= WHAT IS REQUIRED =
The job is to output each record again, character for character.
== DATASET RECORDS ==
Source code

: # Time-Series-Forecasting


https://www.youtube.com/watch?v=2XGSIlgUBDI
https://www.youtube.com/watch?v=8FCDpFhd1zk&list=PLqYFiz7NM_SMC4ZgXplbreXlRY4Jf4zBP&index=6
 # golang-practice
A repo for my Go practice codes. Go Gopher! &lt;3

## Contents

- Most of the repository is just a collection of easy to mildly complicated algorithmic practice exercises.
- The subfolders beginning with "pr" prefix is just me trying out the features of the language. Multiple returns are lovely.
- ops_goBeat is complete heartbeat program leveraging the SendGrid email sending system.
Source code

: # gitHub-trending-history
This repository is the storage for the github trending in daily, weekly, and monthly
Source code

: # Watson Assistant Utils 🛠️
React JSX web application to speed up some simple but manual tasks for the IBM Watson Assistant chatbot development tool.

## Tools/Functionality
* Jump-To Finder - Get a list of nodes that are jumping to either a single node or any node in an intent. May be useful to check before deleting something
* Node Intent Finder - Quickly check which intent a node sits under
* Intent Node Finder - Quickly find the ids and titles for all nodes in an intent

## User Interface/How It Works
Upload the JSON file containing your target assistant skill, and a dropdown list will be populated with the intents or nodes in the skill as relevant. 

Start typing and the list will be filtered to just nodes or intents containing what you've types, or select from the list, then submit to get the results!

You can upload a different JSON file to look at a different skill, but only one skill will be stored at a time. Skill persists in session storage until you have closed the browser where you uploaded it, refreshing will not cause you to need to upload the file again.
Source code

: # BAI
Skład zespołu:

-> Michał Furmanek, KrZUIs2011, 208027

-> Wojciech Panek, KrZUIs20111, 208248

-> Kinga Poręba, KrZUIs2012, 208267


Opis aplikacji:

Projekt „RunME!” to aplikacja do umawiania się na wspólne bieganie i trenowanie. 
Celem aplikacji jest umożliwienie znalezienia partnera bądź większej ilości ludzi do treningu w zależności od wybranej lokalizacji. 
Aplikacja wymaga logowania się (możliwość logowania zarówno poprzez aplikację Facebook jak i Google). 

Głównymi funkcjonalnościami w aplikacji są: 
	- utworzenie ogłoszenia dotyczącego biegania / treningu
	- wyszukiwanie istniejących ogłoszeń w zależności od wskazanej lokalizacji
===
= EXERCISE ANSWER =
Source code

: # Time-Series-Forecasting


https://www.youtube.com/watch?v=2XGSIlgUBDI
https://www.youtube.com/watch?v=8FCDpFhd1zk&list=PLqYFiz7NM_SMC4ZgXplbreXlRY4Jf4zBP&index=6
 # golang-practice
A repo for my Go practice codes. Go Gopher! &lt;3

## Contents

- Most of the repository is just a collection of easy to mildly complicated algorithmic practice exercises.
- The subfolders beginning with "pr" prefix is just me trying out the features of the language. Multiple returns are lovely.
- ops_goBeat is complete heartbeat program leveraging the SendGrid email sending system.
Source code

: # gitHub-trending-history
This repository is the storage for the github trending in daily, weekly, and monthly
Source code

: # Watson Assistant Utils 🛠️
React JSX web application to speed up some simple but manual tasks for the IBM Watson Assistant chatbot development tool.

## Tools/Functionality
* Jump-To Finder - Get a list of nodes that are jumping to either a single node or any node in an intent. May be useful to check before deleting something
* Node Intent Finder - Quickly check which intent a node sits under
* Intent Node Finder - Quickly find the ids and titles for all nodes in an intent

## User Interface/How It Works
Upload the JSON file containing your target assistant skill, and a dropdown list will be populated with the intents or nodes in the skill as relevant. 

Start typing and the list will be filtered to just nodes or intents containing what you've types, or select from the list, then submit to get the results!

You can upload a different JSON file to look at a different skill, but only one skill will be stored at a time. Skill persists in session storage until you have closed the browser where you uploaded it, refreshing will not cause you to need to upload the file again.
Source code

: # BAI
Skład zespołu:

-> Michał Furmanek, KrZUIs2011, 208027

-> Wojciech Panek, KrZUIs20111, 208248

-> Kinga Poręba, KrZUIs2012, 208267


Opis aplikacji:

Projekt „RunME!” to aplikacja do umawiania się na wspólne bieganie i trenowanie. 
Celem aplikacji jest umożliwienie znalezienia partnera bądź większej ilości ludzi do treningu w zależności od wybranej lokalizacji. 
Aplikacja wymaga logowania się (możliwość logowania zarówno poprzez aplikację Facebook jak i Google). 

Głównymi funkcjonalnościami w aplikacji są: 
	- utworzenie ogłoszenia dotyczącego biegania / treningu
	- wyszukiwanie istniejących ogłoszeń w zależności od wskazanej lokalizacji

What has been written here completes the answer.